Batch Scrape
Scrape multiple URLs in a single call. The sync client runs sequentially, while the async client runs concurrently with configurable parallelism. For the async client, batch_scrape_iter() yields results as they complete for streaming processing.
Sync Batch Scrape
from datablue import DataBlue
urls = [
"https://example.com",
"https://news.ycombinator.com",
"https://github.com",
"https://stackoverflow.com",
]
with DataBlue(api_key="wh_your_api_key") as client:
results = client.batch_scrape(urls, concurrency=5)
for result in results:
if result.success:
print(f"{result.data.url}: {result.data.metadata.word_count} words")
else:
print(f"FAILED: {result.error}")
Sync with Scrape Options
results = client.batch_scrape(
urls,
concurrency=3,
scrape_options={
"formats": ["markdown", "links"],
"only_main_content": True,
"timeout": 45000,
},
)
Async Batch (Collect All)
from datablue import AsyncDataBlue
async with AsyncDataBlue(api_key="wh_your_api_key") as client:
results = await client.batch_scrape(
urls,
concurrency=10,
scrape_options={"formats": ["markdown"]},
)
print(f"Scraped {len(results)} pages")
for r in results:
print(f" {r.data.url}: {r.success}")
Async Streaming (Recommended for Large Batches)
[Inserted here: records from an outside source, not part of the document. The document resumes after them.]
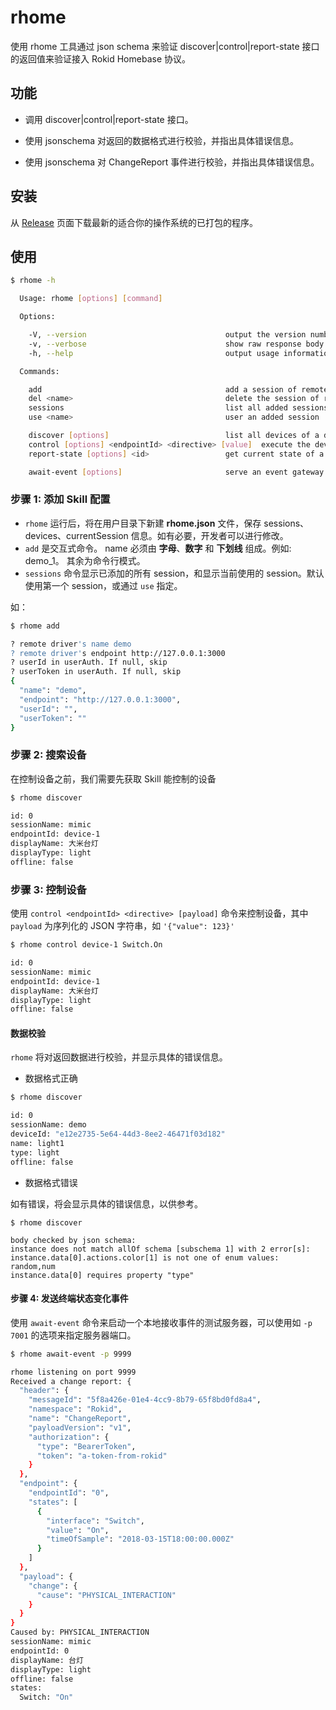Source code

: # rhome

使用 rhome 工具通过 json schema 来验证 discover|control|report-state 接口的返回值来验证接入 Rokid Homebase 协议。

## 功能

- 调用 discover|control|report-state 接口。

- 使用 jsonschema 对返回的数据格式进行校验，并指出具体错误信息。

- 使用 jsonschema 对 ChangeReport 事件进行校验，并指出具体错误信息。

## 安装

从 [Release](https://github.com/Rokid/rokid-homebase-cli/releases) 页面下载最新的适合你的操作系统的已打包的程序。

## 使用

```bash
$ rhome -h

  Usage: rhome [options] [command]

  Options:

    -V, --version                               output the version number
    -v, --verbose                               show raw response body
    -h, --help                                  output usage information

  Commands:

    add                                         add a session of remote driver
    del <name>                                  delete the session of remote driver
    sessions                                    list all added sessions
    use <name>                                  user an added session

    discover [options]                          list all devices of a driver
    control [options] <endpointId> <directive> [value]  execute the device<id> with target action(e.g `Media.TVChannel.Set '{ "tvChannel": { "code": "123" } }'`)
    report-state [options] <id>                 get current state of a driver

    await-event [options]                       serve an event gateway to await change reports
```


### 步骤 1: 添加 Skill 配置

* `rhome` 运行后，将在用户目录下新建 **rhome.json** 文件，保存 sessions、devices、currentSession 信息。如有必要，开发者可以进行修改。
* `add` 是交互式命令。 name 必须由 **字母**、**数字** 和 **下划线** 组成。例如: demo_1。 其余为命令行模式。
* `sessions` 命令显示已添加的所有 session，和显示当前使用的 session。默认使用第一个 session，或通过 `use` 指定。


如：
```bash
$ rhome add

? remote driver's name demo
? remote driver's endpoint http://127.0.0.1:3000
? userId in userAuth. If null, skip
? userToken in userAuth. If null, skip
{
  "name": "demo",
  "endpoint": "http://127.0.0.1:3000",
  "userId": "",
  "userToken": ""
}
```

### 步骤 2: 搜索设备

在控制设备之前，我们需要先获取 Skill 能控制的设备

```bash
$ rhome discover

id: 0
sessionName: mimic
endpointId: device-1
displayName: 大米台灯
displayType: light
offline: false

```

### 步骤 3: 控制设备

使用 `control <endpointId> <directive> [payload]` 命令来控制设备，其中 `payload` 为序列化的 JSON 字符串，如 `'{"value": 123}'`

```bash
$ rhome control device-1 Switch.On

id: 0
sessionName: mimic
endpointId: device-1
displayName: 大米台灯
displayType: light
offline: false

```

#### 数据校验

`rhome` 将对返回数据进行校验，并显示具体的错误信息。

* 数据格式正确

```bash
$ rhome discover

id: 0
sessionName: demo
deviceId: "e12e2735-5e64-44d3-8ee2-46471f03d182"
name: light1
type: light
offline: false
```

* 数据格式错误

如有错误，将会显示具体的错误信息，以供参考。

```
$ rhome discover

body checked by json schema:
instance does not match allOf schema [subschema 1] with 2 error[s]:
instance.data[0].actions.color[1] is not one of enum values: random,num
instance.data[0] requires property "type"
```

#### 步骤 4: 发送终端状态变化事件

使用 `await-event` 命令来启动一个本地接收事件的测试服务器，可以使用如 `-p 7001` 的选项来指定服务器端口。

```bash
$ rhome await-event -p 9999

rhome listening on port 9999
Received a change report: {
  "header": {
    "messageId": "5f8a426e-01e4-4cc9-8b79-65f8bd0fd8a4",
    "namespace": "Rokid",
    "name": "ChangeReport",
    "payloadVersion": "v1",
    "authorization": {
      "type": "BearerToken",
      "token": "a-token-from-rokid"
    }
  },
  "endpoint": {
    "endpointId": "0",
    "states": [
      {
        "interface": "Switch",
        "value": "On",
        "timeOfSample": "2018-03-15T18:00:00.000Z"
      }
    ]
  },
  "payload": {
    "change": {
      "cause": "PHYSICAL_INTERACTION"
    }
  }
}
Caused by: PHYSICAL_INTERACTION
sessionName: mimic
endpointId: 0
displayName: 台灯
displayType: light
offline: false
states:
  Switch: "On"
```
Use batch_scrape_iter() to process results as they arrive — no need to wait for all pages to finish before starting processing.
from datablue import AsyncDataBlue
urls = ["https://example.com/page/" + str(i) for i in range(100)]
async with AsyncDataBlue(api_key="wh_your_api_key") as client:
completed = 0
async for result in client.batch_scrape_iter(urls, concurrency=10):
completed += 1
if result.success:
print(f"[{completed}/{len(urls)}] {result.data.url} — {result.data.metadata.word_count} words")
else:
print(f"[{completed}/{len(urls)}] FAILED: {result.error}")
Parameters
| Parameter | Type | Default | Description |
|---|---|---|---|
urls | list[str] | required | List of URLs to scrape |
concurrency | int | 5 | Maximum concurrent requests (async only; sync runs sequentially) |
scrape_options | dict | None | Options passed to each scrape: formats, only_main_content, timeout, etc. |
Methods Summary
| Method | Client | Returns | Behavior |
|---|---|---|---|
batch_scrape() | DataBlue | list[ScrapeResult] | Sequential, blocks until all done |
batch_scrape() | AsyncDataBlue | list[ScrapeResult] | Concurrent, blocks until all done |
batch_scrape_iter() | AsyncDataBlue | AsyncIterator[ScrapeResult] | Concurrent, yields as completed |
Note: The sync client runs batch scrape sequentially regardless of the concurrency parameter. For parallel execution, use the async client's batch_scrape() or batch_scrape_iter().
Error resilience: Batch methods never raise on individual page failures. Failed pages return a ScrapeResult with success=False and the error message in the error field. Always check result.success before accessing result.data.